§ Work item: Lift out, unaltered, the lines of the material below between the line holding "- Active pool count" and the line holding "- Database CPU", counting both.
** Opening Dataset excerpts block **
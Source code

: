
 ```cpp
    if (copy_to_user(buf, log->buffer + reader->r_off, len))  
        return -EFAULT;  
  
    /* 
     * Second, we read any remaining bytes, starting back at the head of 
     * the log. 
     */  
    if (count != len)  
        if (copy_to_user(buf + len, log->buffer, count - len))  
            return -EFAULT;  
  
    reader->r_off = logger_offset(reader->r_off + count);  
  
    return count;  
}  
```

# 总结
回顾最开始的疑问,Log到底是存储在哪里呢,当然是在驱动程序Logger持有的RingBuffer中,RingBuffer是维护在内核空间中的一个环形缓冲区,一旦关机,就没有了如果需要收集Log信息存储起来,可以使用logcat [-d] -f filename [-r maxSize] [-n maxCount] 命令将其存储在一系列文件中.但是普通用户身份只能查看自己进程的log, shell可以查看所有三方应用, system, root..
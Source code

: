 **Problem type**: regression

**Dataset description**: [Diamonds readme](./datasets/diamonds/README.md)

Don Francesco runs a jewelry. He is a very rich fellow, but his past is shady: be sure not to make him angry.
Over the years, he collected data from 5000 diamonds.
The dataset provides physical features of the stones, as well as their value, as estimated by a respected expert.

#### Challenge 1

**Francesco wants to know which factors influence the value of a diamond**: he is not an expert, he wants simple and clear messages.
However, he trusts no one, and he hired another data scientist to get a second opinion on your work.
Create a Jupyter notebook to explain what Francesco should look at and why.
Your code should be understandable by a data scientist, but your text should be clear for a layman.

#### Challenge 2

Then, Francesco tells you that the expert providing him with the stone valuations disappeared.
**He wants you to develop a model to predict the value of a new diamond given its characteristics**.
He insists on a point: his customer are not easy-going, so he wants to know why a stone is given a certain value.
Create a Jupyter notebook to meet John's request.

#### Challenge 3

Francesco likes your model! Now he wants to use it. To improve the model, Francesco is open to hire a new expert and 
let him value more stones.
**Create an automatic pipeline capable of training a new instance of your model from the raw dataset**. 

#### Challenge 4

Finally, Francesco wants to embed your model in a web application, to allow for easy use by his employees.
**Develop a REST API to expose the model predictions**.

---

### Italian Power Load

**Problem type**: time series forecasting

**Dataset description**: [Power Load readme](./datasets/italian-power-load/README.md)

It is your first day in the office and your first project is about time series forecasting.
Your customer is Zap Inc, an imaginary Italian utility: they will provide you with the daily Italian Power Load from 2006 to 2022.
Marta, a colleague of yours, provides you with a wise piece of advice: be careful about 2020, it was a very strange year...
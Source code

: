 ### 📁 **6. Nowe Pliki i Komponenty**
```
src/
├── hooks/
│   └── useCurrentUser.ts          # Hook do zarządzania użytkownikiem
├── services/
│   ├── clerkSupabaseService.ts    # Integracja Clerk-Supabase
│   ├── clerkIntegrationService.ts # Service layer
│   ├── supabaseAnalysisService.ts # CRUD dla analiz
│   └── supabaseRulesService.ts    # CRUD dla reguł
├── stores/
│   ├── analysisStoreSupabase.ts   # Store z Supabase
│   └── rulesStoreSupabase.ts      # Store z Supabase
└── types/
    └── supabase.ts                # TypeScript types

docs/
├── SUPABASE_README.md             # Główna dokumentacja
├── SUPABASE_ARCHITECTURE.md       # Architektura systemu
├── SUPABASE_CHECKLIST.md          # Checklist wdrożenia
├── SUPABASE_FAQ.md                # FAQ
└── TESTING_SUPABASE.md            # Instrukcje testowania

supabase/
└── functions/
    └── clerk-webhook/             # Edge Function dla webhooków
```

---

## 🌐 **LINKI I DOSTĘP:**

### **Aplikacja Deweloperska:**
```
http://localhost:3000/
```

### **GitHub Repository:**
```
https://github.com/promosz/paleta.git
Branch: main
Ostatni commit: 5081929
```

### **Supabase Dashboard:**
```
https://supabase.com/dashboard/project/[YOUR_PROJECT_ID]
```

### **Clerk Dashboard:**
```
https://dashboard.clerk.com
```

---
** Closing Dataset excerpts block **
** Opening Dataset excerpts block **
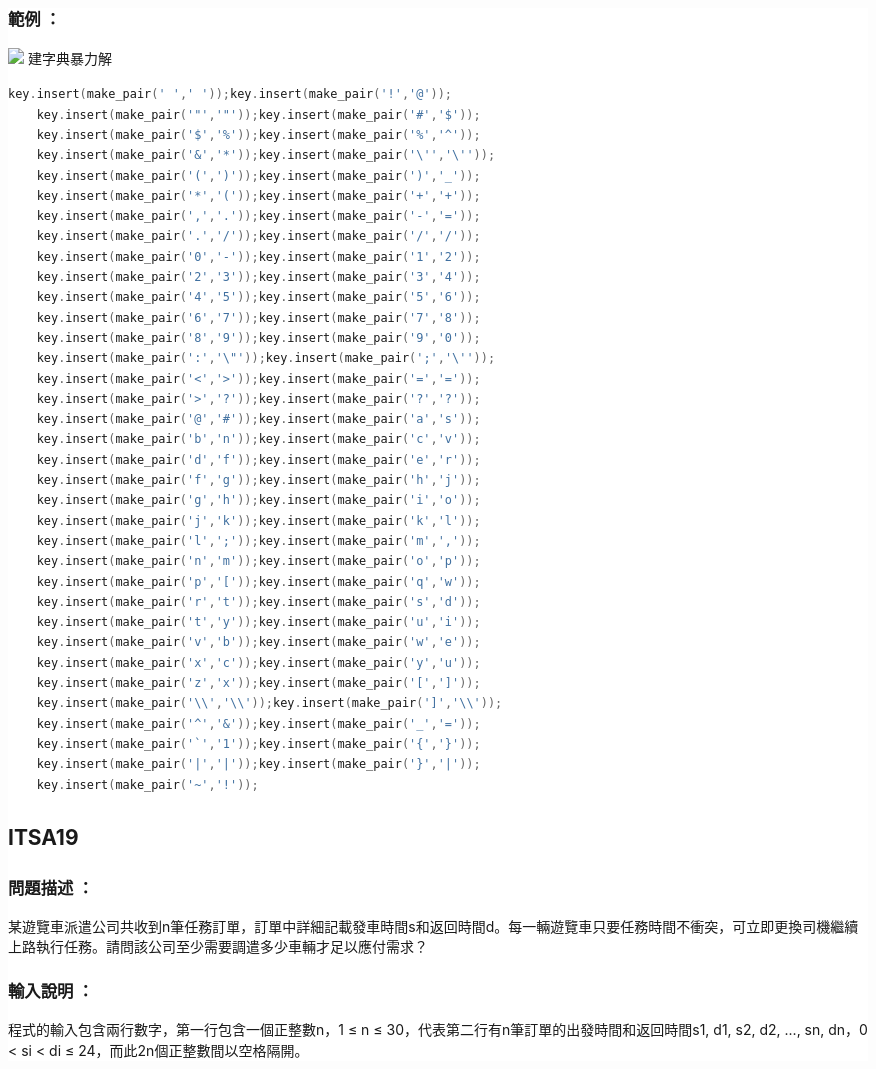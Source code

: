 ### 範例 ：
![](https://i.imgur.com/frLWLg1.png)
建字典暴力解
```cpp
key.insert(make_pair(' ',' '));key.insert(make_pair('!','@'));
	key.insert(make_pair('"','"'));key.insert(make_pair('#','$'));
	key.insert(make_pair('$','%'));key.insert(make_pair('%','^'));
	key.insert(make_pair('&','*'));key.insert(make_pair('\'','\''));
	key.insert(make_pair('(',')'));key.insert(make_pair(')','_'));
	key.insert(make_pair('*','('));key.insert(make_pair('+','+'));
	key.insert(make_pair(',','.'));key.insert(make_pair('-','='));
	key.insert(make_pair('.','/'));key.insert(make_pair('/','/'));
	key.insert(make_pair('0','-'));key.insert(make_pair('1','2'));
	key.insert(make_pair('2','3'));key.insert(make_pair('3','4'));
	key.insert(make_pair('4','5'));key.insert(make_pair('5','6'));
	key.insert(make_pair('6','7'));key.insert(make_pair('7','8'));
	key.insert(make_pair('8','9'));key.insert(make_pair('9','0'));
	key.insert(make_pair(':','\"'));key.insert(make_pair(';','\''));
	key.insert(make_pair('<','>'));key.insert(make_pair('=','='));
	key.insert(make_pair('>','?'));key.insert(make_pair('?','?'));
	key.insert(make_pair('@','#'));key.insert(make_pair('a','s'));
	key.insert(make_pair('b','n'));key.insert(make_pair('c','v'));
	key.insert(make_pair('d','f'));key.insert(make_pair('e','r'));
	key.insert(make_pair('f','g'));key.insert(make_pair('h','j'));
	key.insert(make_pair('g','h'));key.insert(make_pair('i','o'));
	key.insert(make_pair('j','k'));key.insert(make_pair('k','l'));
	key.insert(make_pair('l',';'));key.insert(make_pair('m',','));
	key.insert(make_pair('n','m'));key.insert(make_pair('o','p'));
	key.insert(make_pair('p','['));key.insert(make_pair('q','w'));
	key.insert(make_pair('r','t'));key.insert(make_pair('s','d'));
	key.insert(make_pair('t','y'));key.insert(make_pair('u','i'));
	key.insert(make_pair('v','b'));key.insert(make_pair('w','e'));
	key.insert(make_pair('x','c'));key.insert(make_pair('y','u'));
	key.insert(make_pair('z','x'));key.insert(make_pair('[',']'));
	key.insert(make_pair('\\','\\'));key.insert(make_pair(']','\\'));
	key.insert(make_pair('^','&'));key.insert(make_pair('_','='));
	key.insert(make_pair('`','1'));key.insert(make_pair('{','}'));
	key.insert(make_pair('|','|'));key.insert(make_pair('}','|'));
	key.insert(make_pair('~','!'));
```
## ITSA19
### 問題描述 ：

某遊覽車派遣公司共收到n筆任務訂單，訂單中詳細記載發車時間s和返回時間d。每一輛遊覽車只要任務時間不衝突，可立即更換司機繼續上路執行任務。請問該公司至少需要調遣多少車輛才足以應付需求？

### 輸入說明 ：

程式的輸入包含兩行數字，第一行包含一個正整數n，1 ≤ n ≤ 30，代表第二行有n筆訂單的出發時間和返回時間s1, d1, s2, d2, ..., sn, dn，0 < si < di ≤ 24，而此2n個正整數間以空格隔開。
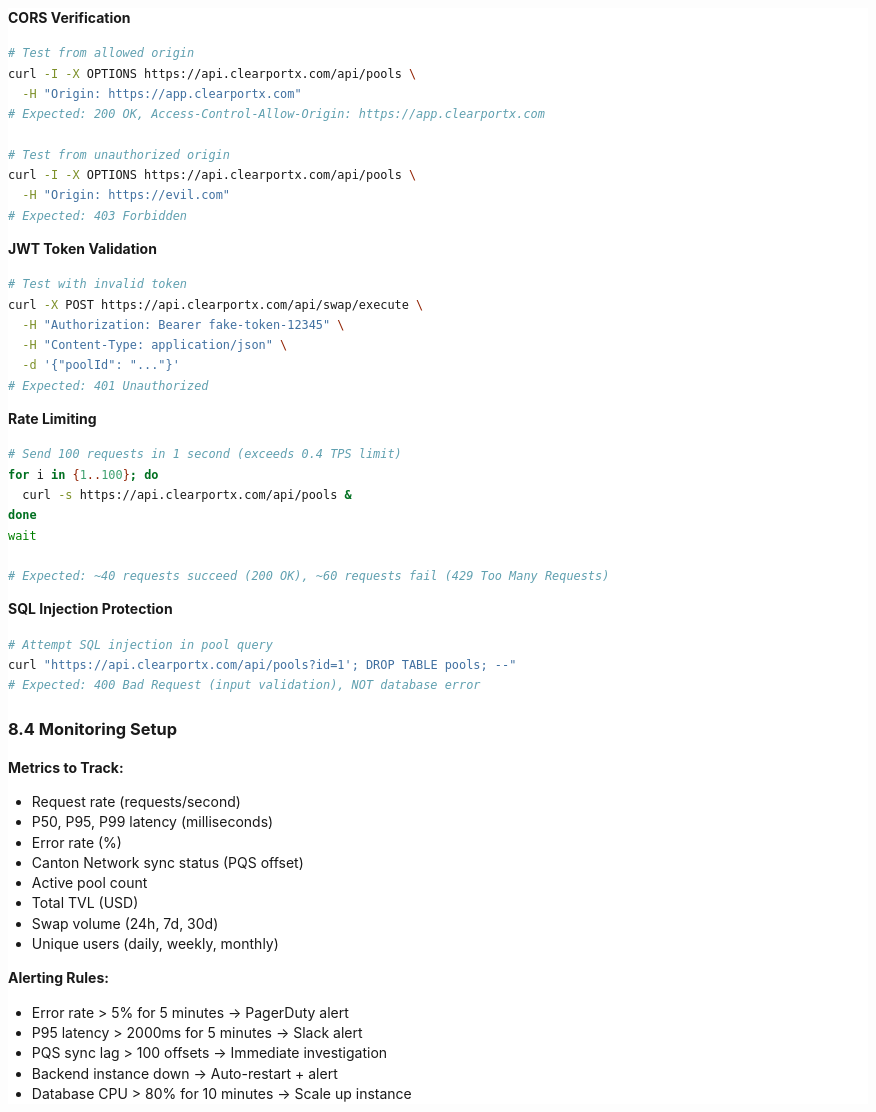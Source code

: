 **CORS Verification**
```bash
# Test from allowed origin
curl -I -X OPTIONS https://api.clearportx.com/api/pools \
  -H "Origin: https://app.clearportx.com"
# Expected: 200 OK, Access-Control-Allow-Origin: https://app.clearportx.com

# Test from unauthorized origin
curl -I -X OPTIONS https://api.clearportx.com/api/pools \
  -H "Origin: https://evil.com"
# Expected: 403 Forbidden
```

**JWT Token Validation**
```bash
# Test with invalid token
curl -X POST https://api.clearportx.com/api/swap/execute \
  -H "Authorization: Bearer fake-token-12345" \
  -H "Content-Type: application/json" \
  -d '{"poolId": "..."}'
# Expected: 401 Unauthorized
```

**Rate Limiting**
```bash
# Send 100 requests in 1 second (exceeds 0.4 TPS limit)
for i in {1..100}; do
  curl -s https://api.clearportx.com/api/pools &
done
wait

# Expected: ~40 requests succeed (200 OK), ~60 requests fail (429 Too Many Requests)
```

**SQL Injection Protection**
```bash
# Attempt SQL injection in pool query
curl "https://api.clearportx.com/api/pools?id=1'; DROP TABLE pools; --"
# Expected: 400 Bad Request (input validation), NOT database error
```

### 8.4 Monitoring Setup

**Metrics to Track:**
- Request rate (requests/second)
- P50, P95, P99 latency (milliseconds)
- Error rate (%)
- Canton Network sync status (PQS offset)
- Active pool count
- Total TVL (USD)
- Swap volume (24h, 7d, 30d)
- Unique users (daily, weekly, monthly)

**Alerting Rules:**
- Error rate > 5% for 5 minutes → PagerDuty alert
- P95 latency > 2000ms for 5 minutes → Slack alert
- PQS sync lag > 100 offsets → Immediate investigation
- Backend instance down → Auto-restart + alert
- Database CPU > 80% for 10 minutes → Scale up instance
** Closing Dataset excerpts block **
§ Output for this exercise:
- Active pool count
- Total TVL (USD)
- Swap volume (24h, 7d, 30d)
- Unique users (daily, weekly, monthly)

**Alerting Rules:**
- Error rate > 5% for 5 minutes → PagerDuty alert
- P95 latency > 2000ms for 5 minutes → Slack alert
- PQS sync lag > 100 offsets → Immediate investigation
- Backend instance down → Auto-restart + alert
- Database CPU > 80% for 10 minutes → Scale up instance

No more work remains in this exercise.